Project Summary: Students were tasked to take on the role of designing and producing information media for one of two local landforms in the Oberon area. These being Jenolan Caves or Kanangra Walls. The media they produced was to focus on a value that the landform has to the environment or society and be presented to reflect the needs of the appropriate audience. The information was also to include maps, directions and relevant information for the target audience. Through this process students learnt about how each attraction has formed and how this allows its current use. The students had access to expertise from local organisations including Oberon Council, National Parks & Wildlife Service and Jenolan Caves. The students’ media was to be appropriate to display in the community and available to access in the offices of the organisation/s above. The exhibition of learning and projects was scheduled at a launch event held in the relevant organisation.

Showcase event: Students exhibited their work at the local visitors’ centre and the National Parks & Wildlife Service’s office.
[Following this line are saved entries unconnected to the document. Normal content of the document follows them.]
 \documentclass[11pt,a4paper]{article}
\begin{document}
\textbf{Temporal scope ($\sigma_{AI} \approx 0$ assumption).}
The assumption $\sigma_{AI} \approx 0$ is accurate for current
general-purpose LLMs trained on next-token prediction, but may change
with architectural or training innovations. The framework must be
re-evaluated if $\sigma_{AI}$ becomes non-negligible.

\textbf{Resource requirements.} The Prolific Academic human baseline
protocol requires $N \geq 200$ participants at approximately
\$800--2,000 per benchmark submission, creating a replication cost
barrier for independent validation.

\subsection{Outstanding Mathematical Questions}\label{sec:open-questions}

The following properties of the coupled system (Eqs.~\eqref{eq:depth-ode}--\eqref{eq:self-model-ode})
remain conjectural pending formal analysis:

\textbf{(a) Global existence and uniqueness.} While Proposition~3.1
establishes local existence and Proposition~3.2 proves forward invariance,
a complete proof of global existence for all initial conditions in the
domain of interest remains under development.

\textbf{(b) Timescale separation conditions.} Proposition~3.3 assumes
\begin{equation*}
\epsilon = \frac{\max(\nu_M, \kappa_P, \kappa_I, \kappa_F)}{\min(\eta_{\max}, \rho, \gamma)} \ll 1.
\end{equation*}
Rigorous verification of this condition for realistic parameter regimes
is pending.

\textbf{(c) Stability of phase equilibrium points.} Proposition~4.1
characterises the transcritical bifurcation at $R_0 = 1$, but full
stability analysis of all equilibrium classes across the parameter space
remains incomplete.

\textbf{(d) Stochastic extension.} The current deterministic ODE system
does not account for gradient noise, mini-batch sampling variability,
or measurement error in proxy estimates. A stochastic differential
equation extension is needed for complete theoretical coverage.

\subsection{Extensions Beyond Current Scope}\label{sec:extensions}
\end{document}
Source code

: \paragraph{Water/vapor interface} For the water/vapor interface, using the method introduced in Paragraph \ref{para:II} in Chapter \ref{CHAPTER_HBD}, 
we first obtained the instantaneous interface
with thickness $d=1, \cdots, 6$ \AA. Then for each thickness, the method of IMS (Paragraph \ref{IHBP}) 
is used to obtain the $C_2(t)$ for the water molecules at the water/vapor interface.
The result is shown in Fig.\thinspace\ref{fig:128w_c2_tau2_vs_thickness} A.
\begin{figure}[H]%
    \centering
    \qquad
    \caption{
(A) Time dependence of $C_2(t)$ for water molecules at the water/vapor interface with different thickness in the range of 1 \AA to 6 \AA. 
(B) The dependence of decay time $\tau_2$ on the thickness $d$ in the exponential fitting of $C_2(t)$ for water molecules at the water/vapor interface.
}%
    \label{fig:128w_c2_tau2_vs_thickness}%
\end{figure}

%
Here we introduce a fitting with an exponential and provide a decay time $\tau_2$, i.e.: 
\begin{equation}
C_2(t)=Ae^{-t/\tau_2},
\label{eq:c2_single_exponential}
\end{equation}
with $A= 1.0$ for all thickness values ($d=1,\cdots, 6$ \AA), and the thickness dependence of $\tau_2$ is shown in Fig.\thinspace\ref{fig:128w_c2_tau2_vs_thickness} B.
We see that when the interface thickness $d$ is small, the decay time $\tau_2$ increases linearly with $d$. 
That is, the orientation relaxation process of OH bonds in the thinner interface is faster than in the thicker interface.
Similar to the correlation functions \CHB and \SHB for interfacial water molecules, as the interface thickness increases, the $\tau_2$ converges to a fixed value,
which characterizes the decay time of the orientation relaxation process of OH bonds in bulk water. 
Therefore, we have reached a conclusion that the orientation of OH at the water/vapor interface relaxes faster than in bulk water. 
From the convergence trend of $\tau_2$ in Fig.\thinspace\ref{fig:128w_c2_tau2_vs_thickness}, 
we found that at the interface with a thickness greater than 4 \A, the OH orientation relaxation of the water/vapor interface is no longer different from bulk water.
The Mayor, General Manager and tourism staff attended the presentation as well as parents and community members.

 

Utilising professional development

Oberon High School has undertaken and completed two project based activities with year 7. The first was underway during the UTS Project Based Learning workshop (May 2017) and the second commenced and completed after. The things the school did differently from the previous project was spend time with the staff delivering planning and organising the project prior to commencement. The school utilised more effectively the planning tools provided in the UTS training and deliberated over the project’s purpose and each faculty and teacher’s role. The driving question was a major focus for teachers, making sure it would allow the students the scope to show their talents and creativity while ensuring it fitted the curriculum.
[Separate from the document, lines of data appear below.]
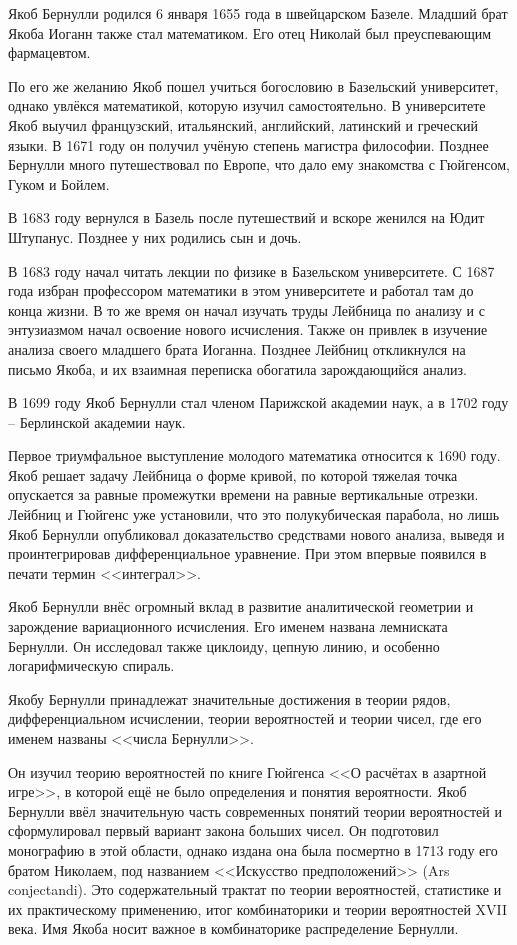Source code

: \documentclass[12pt]{article}
\begin{document}
Якоб Бернулли родился 6 января 1655 года в швейцарском Базеле.
Младший брат Якоба Иоганн также стал математиком.
Его отец Николай был преуспевающим фармацевтом. 

По его же желанию Якоб пошел учиться богословию в Базельский университет, однако увлёкся математикой, которую изучил самостоятельно. 
В университете Якоб выучил французский, итальянский, английский, латинский и греческий языки.
В 1671 году он получил учёную степень магистра философии.
Позднее Бернулли много путешествовал по Европе, что дало ему знакомства с Гюйгенсом, Гуком и Бойлем.

В 1683 году вернулся в Базель после путешествий и вскоре женился на Юдит Штупанус. Позднее у них родились сын и дочь.

В 1683 году начал читать лекции по физике в Базельском университете. 
С 1687 года избран профессором математики в этом университете и работал там до конца жизни.
В то же время он начал изучать труды Лейбница по анализу и с энтузиазмом начал освоение нового исчисления. Также он привлек в изучение анализа своего младшего брата Иоганна.
Позднее Лейбниц откликнулся на письмо Якоба, и их взаимная переписка обогатила зарождающийся анализ.

В 1699 году Якоб Бернулли стал членом Парижской академии наук, а в 1702 году -- Берлинской академии наук.

Первое триумфальное выступление молодого математика относится к 1690 году. Якоб решает задачу Лейбница о форме кривой, по которой тяжелая точка опускается за равные промежутки времени на равные вертикальные отрезки. Лейбниц и Гюйгенс уже установили, что это полукубическая парабола, но лишь Якоб Бернулли опубликовал доказательство средствами нового анализа, выведя и проинтегрировав дифференциальное уравнение. При этом впервые появился в печати термин <<интеграл>>.

Якоб Бернулли внёс огромный вклад в развитие аналитической геометрии и зарождение вариационного исчисления. Его именем названа лемниската Бернулли. Он исследовал также циклоиду, цепную линию, и особенно логарифмическую спираль.

Якобу Бернулли принадлежат значительные достижения в теории рядов, дифференциальном исчислении, теории вероятностей и теории чисел, где его именем названы <<числа Бернулли>>.

Он изучил теорию вероятностей по книге Гюйгенса <<О расчётах в азартной игре>>, в которой ещё не было определения и понятия вероятности. 
Якоб Бернулли ввёл значительную часть современных понятий теории вероятностей и сформулировал первый вариант закона больших чисел. 
Он подготовил монографию в этой области, однако издана она была посмертно в 1713 году его братом Николаем, под названием <<Искусство предположений>> (Ars conjectandi). 
Это содержательный трактат по теории вероятностей, статистике и их практическому применению, итог комбинаторики и теории вероятностей XVII века.
Имя Якоба носит важное в комбинаторике распределение Бернулли.
\end{document}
The school also ran staff development sessions on creating driving questions for a range of scenarios and utilised the material from the UTS workshop. This was crucial to the success of the project. The project itself allowed a lot of choice for students to create whilst still utilising the school curriculum. All staff were engaged and committed and took on roles within the project development and delivery. All staff were positive about the process and enjoyed the chance to plan learning with other staff and commented that they thought this process invaluable.

Challenges in the planning and implementation of Oberon Rocks

There have been quite a few challenges implementing project based learning into school learning. The challenges vary from staff acceptance and buy in to organisation within the school timetable, meeting requirements for the Board of Studies and Principal sign off, as well as student engagement and acceptance of this type of learning.

Teaching staff still struggle with covering curriculum and see this as an add-on as opposed to built-in. The projects have been implemented whilst teachers are still covering existing programs and this seems like double the workload. However, the teachers who have been involved are beginning to see the benefits of PBL and are preparing for the future.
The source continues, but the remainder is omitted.